その仕事を直之進が請けることとなったが、その夜早速猿の儀介が忍び込んできたのだった。
『口入屋用心棒(47) 猿兄弟の絆』の感想
本書『口入屋用心棒(47) 猿兄弟の絆』では、噴火した富士山の爆鳴が轟くなかの殺伐とした江戸の町が舞台となっています。
ただ、物語自体はある必要から、非道な商売をしている商家を襲う猿の儀介と呼ばれる義賊の物語であって、富士山の噴火とは関係はありません。
猿の儀介の行動自体は、本書をもって終わることになるのでしょうが、もしかしたらこのシリーズの今後の展開にもかかわってくることになるかもしれません。
また、今回直之進が詰めることとなった岩田屋に関しても次巻に続く事件が勃発しており、こちらの面でも新たな展開へと繋がっています。
しかしながら、ここしばらくなんとなく思っていたことではあるのですが、このシリーズの面白さが薄れていくばかりになっているように思えます。

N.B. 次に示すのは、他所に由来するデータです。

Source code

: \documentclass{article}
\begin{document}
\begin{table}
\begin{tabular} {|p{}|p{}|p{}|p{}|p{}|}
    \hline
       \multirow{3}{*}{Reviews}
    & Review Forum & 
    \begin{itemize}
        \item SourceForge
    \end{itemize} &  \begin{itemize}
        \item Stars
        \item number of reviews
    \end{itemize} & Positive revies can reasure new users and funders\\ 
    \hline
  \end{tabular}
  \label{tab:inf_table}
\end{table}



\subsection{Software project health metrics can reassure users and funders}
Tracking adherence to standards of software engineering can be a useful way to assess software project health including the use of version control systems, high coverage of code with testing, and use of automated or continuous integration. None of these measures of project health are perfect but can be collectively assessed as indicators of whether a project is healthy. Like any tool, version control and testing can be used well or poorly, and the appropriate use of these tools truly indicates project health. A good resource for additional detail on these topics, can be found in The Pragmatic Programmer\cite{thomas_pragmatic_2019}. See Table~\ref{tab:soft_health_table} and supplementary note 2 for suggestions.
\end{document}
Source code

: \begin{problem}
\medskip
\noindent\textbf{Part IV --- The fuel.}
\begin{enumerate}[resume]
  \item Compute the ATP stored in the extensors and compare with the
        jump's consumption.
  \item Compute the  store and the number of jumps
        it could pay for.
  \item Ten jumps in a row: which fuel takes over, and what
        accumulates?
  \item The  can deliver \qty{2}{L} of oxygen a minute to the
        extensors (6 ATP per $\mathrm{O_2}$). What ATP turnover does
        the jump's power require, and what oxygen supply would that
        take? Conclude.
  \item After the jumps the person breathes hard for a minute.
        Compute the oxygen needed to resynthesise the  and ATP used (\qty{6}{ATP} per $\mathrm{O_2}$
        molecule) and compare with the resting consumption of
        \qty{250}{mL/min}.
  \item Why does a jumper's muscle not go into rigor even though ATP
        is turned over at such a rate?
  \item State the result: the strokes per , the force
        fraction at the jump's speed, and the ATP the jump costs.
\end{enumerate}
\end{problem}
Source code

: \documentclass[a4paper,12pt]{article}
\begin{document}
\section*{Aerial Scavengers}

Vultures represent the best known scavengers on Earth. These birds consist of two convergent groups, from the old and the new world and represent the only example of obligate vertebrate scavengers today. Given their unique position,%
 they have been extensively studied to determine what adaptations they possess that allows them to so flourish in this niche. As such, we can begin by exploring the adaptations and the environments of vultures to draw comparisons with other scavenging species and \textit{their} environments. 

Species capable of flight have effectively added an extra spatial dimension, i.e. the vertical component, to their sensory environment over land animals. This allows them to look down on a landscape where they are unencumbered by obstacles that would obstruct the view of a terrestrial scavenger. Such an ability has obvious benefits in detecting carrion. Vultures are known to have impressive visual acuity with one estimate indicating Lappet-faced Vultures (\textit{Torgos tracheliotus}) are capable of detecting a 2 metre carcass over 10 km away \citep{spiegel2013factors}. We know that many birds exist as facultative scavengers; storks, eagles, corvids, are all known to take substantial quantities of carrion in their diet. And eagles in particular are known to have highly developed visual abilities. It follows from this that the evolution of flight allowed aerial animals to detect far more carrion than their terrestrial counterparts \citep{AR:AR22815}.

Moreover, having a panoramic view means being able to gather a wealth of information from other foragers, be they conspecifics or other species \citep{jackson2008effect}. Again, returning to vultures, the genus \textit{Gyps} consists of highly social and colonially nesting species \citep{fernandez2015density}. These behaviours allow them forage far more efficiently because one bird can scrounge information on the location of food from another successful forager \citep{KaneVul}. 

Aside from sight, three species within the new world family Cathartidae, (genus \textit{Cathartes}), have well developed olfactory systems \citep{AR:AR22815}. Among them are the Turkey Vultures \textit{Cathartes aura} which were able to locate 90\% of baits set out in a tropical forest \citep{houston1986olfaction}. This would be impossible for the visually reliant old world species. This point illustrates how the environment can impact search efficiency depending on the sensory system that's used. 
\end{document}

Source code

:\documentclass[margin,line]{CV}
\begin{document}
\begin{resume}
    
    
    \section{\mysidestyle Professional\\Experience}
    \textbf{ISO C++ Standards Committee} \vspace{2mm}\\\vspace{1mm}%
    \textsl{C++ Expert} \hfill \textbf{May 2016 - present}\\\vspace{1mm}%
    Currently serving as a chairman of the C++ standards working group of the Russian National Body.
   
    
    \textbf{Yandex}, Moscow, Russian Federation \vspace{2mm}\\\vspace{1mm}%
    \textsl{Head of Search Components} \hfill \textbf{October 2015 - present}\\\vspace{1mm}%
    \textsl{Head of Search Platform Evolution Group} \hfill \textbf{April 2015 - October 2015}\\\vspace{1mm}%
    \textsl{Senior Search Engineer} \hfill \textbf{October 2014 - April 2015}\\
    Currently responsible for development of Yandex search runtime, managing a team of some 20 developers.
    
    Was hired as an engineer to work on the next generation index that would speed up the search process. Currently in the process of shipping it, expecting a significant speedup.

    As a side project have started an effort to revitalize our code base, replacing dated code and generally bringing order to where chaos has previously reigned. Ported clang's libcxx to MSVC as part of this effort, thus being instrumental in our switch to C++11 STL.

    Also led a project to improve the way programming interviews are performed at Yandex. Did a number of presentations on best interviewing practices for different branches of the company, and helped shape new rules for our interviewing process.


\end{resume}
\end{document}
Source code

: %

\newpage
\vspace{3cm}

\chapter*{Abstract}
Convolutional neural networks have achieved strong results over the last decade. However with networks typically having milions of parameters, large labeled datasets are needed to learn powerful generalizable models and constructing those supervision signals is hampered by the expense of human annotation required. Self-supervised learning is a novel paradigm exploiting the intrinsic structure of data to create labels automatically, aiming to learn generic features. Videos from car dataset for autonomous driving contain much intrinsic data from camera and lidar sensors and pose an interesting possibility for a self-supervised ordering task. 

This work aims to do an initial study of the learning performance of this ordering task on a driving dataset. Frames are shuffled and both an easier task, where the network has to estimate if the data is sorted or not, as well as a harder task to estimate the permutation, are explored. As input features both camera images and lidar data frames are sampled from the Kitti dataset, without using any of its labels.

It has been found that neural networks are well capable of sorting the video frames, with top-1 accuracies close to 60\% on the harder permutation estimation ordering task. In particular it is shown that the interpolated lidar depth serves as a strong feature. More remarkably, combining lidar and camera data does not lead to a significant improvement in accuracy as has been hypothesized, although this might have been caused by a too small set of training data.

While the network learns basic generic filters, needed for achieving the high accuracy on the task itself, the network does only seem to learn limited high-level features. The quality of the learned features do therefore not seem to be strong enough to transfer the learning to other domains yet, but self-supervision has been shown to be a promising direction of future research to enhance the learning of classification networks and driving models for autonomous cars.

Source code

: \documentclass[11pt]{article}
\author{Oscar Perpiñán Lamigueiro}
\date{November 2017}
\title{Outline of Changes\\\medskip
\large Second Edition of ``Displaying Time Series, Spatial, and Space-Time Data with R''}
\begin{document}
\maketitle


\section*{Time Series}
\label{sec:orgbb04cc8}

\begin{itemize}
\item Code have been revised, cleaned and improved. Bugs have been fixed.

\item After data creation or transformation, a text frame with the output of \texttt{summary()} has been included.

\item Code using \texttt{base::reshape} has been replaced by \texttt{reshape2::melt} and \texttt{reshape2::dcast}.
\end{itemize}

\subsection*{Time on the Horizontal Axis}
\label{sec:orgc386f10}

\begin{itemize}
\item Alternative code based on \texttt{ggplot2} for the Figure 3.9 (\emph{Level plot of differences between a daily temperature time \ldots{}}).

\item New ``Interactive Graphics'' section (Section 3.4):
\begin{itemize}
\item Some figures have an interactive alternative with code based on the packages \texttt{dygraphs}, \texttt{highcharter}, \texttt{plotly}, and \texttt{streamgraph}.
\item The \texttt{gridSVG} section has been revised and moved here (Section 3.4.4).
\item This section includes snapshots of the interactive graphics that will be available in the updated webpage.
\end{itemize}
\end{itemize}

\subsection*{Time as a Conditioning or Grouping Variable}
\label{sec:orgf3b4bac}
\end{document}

かつては鈴木英二という作者の魅力の一つでもあった登場人物の独特な会話にしても、日常の会話の中で普通は話さないだろう内心を対話の中でそのままに発し、会話として普通に成立させたりと微妙に変化してきているようです。
また、痛快小説ではある程度仕方のないご都合主義的なストーリー展開も、このシリーズではその程度がはなはだしいと感じられたり、違和感が大きくなって来るばかりです。
極端を言えば、少なくとも本シリーズに関しては続編を読むだけの魅力が薄れてきているのも事実です。
単に物語の展開がマンネリなどに陥っている、ということよりも、ストーリー展開自体に魅力を感じなくなっているのですから致命的です。
どうにも、私の肌に合わなくなってきているのかもしれません。
あと一巻くらいは読んでみて、そのときに判断しようかと思います。
本書『口入屋用心棒(47) 猿兄弟の絆』の印象としても、そのようなことを思うほどに魅力を感じなくなってきている、と言うしかない作品でした。